*** Begin section ***

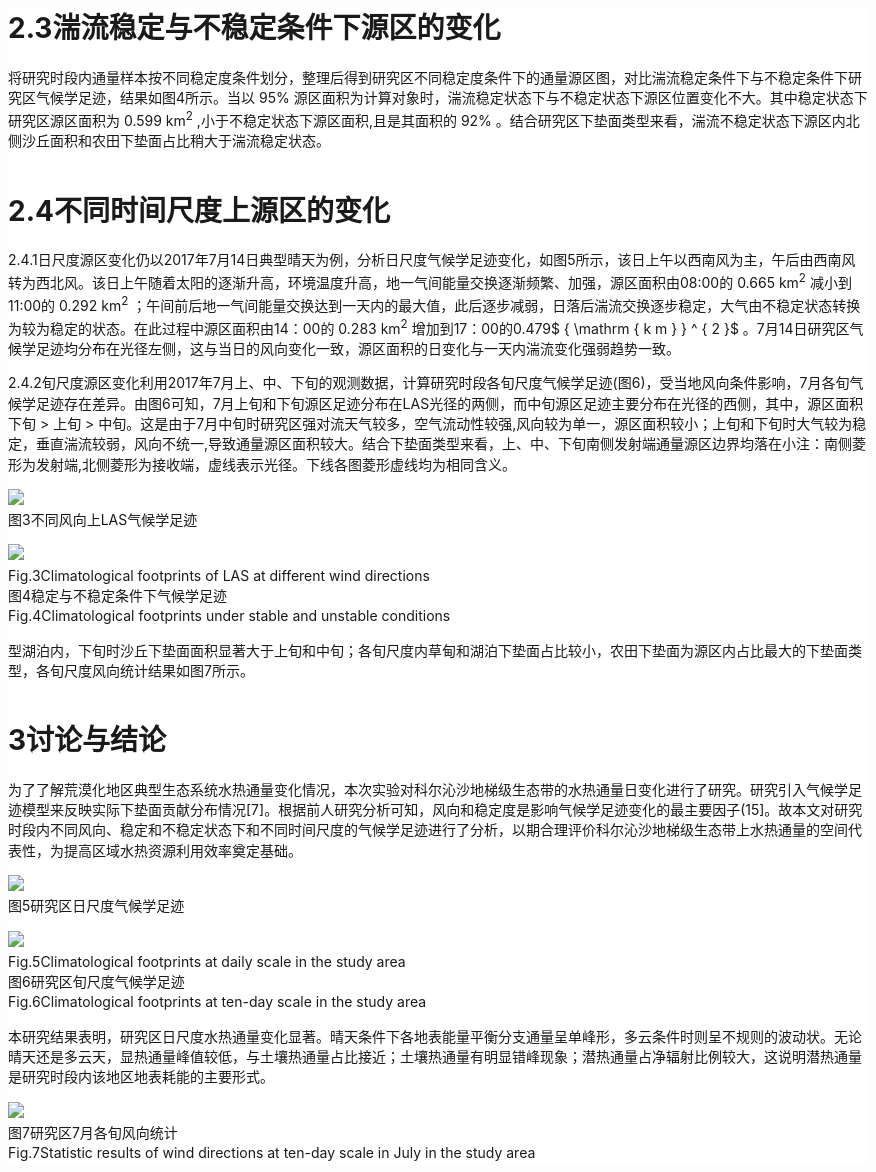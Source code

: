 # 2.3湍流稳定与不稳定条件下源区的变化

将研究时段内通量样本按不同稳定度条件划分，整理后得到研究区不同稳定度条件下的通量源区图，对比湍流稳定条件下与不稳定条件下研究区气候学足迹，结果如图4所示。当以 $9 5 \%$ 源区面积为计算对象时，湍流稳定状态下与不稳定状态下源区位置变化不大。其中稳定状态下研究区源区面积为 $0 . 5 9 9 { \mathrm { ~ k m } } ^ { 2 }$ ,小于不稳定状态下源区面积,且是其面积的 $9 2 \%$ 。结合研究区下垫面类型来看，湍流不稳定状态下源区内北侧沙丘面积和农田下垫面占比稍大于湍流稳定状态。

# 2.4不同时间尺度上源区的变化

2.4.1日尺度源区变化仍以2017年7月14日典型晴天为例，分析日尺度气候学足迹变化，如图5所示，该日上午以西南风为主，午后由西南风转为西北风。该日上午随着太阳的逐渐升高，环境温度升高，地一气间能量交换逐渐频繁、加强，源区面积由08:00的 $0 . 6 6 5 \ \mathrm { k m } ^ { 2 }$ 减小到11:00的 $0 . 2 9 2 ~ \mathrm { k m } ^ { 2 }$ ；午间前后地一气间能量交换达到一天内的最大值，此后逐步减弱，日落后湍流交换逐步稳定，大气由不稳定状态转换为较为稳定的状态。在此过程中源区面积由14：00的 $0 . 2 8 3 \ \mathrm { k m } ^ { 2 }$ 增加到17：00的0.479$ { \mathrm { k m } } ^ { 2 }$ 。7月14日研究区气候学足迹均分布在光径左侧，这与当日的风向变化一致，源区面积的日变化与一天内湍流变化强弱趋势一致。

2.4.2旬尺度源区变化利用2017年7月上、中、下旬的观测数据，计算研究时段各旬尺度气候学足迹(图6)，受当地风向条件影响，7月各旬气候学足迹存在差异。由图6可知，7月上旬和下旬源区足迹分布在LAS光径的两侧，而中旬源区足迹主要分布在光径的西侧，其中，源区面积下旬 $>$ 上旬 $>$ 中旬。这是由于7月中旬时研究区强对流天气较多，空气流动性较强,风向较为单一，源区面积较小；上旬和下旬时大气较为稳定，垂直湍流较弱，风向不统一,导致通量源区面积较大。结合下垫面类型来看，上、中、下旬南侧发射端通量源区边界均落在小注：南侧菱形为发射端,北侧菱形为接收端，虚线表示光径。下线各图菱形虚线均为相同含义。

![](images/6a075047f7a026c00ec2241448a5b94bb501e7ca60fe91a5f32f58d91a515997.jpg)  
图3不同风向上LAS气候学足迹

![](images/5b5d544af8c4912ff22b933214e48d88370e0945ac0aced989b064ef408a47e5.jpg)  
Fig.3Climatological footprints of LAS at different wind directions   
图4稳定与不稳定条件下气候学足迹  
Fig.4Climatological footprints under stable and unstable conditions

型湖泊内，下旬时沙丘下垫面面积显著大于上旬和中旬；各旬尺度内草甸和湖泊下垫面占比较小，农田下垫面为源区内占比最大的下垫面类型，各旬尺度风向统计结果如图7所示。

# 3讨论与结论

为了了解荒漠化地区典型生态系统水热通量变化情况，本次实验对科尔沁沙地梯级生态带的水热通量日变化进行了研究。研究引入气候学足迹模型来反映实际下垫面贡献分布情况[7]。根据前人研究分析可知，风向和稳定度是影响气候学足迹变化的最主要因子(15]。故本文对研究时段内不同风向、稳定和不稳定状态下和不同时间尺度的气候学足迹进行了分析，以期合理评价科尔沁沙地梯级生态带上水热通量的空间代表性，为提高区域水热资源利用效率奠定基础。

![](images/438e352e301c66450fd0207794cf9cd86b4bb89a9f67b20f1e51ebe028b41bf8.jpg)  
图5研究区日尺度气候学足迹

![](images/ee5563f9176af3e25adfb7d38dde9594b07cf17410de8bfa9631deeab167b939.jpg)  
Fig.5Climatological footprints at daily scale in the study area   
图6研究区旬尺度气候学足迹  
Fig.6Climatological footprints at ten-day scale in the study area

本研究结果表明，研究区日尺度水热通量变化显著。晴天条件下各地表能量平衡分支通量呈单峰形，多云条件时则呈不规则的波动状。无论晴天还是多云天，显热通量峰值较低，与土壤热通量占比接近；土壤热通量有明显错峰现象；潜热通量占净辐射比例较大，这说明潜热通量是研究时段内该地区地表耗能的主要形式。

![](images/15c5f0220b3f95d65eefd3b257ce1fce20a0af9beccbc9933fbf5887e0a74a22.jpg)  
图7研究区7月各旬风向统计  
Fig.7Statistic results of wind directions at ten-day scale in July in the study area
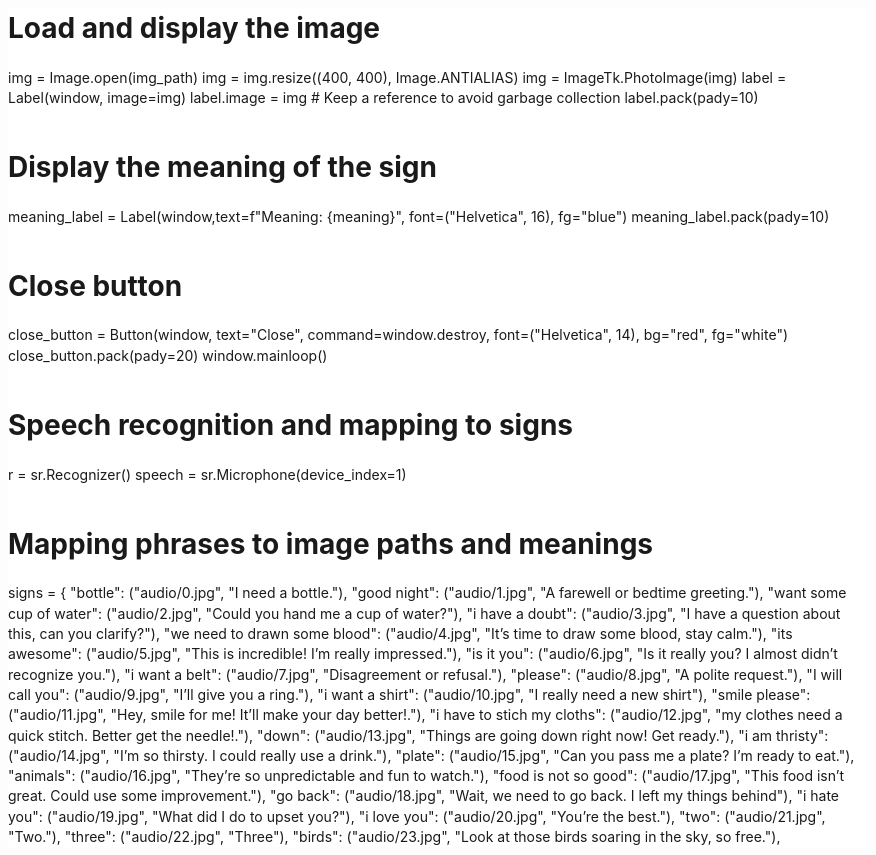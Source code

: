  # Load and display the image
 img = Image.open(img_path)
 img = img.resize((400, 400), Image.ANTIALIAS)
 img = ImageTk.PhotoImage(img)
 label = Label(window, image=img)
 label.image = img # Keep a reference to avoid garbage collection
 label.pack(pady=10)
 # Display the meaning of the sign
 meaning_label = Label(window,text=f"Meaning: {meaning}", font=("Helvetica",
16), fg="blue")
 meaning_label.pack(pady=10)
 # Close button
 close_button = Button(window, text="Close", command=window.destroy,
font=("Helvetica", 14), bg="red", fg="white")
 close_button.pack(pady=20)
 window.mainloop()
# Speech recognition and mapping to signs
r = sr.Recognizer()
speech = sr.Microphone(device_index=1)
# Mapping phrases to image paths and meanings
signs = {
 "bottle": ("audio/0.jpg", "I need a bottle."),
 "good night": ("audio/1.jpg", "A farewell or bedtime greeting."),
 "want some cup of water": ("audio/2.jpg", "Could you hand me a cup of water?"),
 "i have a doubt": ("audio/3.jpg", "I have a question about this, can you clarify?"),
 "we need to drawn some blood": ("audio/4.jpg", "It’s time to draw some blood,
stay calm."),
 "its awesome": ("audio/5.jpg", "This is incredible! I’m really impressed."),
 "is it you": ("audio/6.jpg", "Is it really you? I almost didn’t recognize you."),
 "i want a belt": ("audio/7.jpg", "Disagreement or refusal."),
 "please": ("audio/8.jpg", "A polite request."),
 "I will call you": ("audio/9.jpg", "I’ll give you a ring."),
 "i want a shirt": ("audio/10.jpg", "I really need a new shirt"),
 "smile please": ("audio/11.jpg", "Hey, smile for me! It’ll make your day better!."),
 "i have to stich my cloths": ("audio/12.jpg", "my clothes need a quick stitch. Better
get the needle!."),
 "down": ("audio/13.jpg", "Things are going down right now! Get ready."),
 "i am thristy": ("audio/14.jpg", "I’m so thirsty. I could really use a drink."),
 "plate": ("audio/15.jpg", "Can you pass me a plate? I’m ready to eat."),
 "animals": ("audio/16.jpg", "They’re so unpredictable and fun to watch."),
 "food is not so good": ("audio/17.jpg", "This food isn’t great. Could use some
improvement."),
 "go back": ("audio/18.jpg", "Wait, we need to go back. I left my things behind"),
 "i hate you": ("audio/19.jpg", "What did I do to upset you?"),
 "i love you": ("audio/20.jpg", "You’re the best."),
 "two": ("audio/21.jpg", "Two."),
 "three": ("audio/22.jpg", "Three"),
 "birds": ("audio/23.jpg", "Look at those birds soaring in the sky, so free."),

*** End section ***

Exercise → List all lines above in which the string "pack" appears.

Result below →
 label.pack(pady=10)
 meaning_label.pack(pady=10)
 close_button.pack(pady=20)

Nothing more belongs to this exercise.